Wirtschaft : Leitzinsen: Experten erwarten für Donnerstag keine EZB-Senkung

Die Europäische Zentralbank (EZB) wird am Donnerstag nach nahezu einhelliger Einschätzung von Analysten trotz Anzeichen einer konjunkturellen Abschwächung in der Euro-Zone die Leitzinsen unverändert lassen. Sowohl das Inflationsniveau als auch das Geldmengenwachstum ließen der EZB keinen Spielraum für eine Zinssenkung. Zahlreiche EZB-Vertreter hatten zuletzt die abwartende geldpolitische Haltung der Notenbank bekräftigt.

Einer Umfrage der Nachrichtenagentur Reuters zufolge, rechnet von 50 Volkswirten lediglich einer mit einer Zinssenkung am Donnerstag, zwei zeigten sich unentschlossen.

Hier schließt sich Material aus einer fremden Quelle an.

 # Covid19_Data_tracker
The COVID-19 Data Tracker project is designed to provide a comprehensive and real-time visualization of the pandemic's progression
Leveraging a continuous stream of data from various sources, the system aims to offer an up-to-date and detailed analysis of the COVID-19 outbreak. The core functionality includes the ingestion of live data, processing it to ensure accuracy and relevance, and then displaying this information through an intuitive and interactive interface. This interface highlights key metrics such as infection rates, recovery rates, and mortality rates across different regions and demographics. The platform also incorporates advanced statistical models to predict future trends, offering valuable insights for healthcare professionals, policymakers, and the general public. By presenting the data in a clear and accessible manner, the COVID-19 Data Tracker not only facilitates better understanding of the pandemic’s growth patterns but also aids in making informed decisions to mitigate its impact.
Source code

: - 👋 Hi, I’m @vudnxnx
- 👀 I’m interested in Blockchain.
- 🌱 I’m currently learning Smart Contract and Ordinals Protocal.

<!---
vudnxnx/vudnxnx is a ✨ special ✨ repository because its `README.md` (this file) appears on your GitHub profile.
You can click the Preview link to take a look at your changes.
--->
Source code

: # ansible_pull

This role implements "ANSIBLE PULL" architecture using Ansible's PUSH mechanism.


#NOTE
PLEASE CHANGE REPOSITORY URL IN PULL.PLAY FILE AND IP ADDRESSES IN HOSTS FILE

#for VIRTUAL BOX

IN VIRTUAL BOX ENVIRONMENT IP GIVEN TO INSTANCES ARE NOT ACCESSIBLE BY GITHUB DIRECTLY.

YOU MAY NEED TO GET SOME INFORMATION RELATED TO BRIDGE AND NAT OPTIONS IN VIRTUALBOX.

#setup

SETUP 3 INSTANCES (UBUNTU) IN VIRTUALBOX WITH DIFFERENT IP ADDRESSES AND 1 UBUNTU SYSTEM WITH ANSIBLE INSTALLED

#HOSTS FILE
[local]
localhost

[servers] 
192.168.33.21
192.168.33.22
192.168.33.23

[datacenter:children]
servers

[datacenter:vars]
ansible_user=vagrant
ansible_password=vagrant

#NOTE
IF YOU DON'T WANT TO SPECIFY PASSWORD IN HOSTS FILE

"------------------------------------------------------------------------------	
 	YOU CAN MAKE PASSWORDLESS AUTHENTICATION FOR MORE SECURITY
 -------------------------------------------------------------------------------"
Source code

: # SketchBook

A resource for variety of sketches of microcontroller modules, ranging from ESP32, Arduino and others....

Die übrigen Volkswirte prognostizierten eine Beibehaltung des Schlüsselzinses von 4,75 Prozent. Knapp die Hälfte der Befragten erwartet eine Zinssenkung erst im dritten Quartal. Als wichtigsten Grund für ihre Skepsis führen die Experten an, die Inflationsgefahren seien nicht aus der Welt. Eine Rezession in den USA, die sich auch auf die Euro-Zone auswirken könne, sei keine ausgemachte Sache. "Wenn sie kommt, könnte selbst eine Politik à la Fed uns nicht vollständig vor den Folgen bewahren", heißt es in einer Studie der Commerzbank.

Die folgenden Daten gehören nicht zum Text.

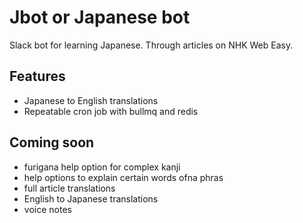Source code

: # Jbot or Japanese bot

Slack bot for learning Japanese. Through articles on NHK Web Easy.

## Features

- Japanese to English translations
- Repeatable cron job with bullmq and redis

## Coming soon

- furigana help option for complex kanji 
- help options to explain certain words ofna phras
- full article translations
- English to Japanese translations
- voice notes
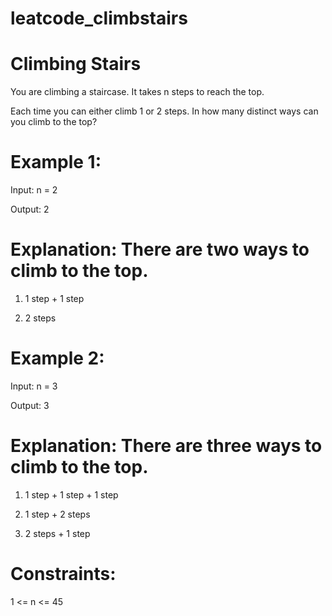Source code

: # leatcode_climbstairs
# Climbing Stairs



You are climbing a staircase. It takes n steps to reach the top.


Each time you can either climb 1 or 2 steps. In how many distinct ways can you climb to the top?

 

# Example 1:


Input: n = 2


Output: 2


# Explanation: There are two ways to climb to the top.


1. 1 step + 1 step


2. 2 steps



# Example 2:



Input: n = 3


Output: 3



# Explanation: There are three ways to climb to the top.


1. 1 step + 1 step + 1 step


2. 1 step + 2 steps



3. 2 steps + 1 step

 

# Constraints:


1 <= n <= 45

Die konjunkturelle Entwicklung in der Euro-Zone erfordert nach Einschätzung zahlreicher Händler dennoch baldige Zinssenkungen. Die EZB hat bisher als einzige große Notenbank noch nicht mit niedrigeren Zinsen auf die lahmende Weltkonjunktur reagiert. Bei nachlassender Inflation kann die EZB die Zinsen nach Einschätzung von Uwe Angenendt von der BHF Bank bis Jahresende noch um 75 Basispunkte senken. "Die Konjunktur zu stabilisieren, gehört für die EZB zur Kür", sagte dagegen Jürgen Michels vom Bankhaus Sal. Oppenheim. Im Moment muss die Zentralbank seiner Meinung nach aber ihre Pflicht erfüllen, also die Preisstabilität garantieren. "Schaut man auf Inflation und Geldmenge, müsste die EZB sogar um 25 Basispunkte nach oben gehen", sagte Lothar Frank von Paribas. Einen solchen Schritt könne sich die Zentralbank beim derzeitigen konjunkturellen Umfeld aber nicht leisten, sagte Frank weiter.

Die geldpolitische Strategie der EZB fußt auf zwei Säulen. Das Geldmengenwachstum bildet die erste Säule, die zweite Säule besteht aus einer breiten Beurteilung der Inflationsaussichten. Sowohl die Entwicklung beider Säulen, als auch das wirtschaftliche Wachstum bieten der EZB keinen Anlass, von ihrer neutralen Linie abzuweichen.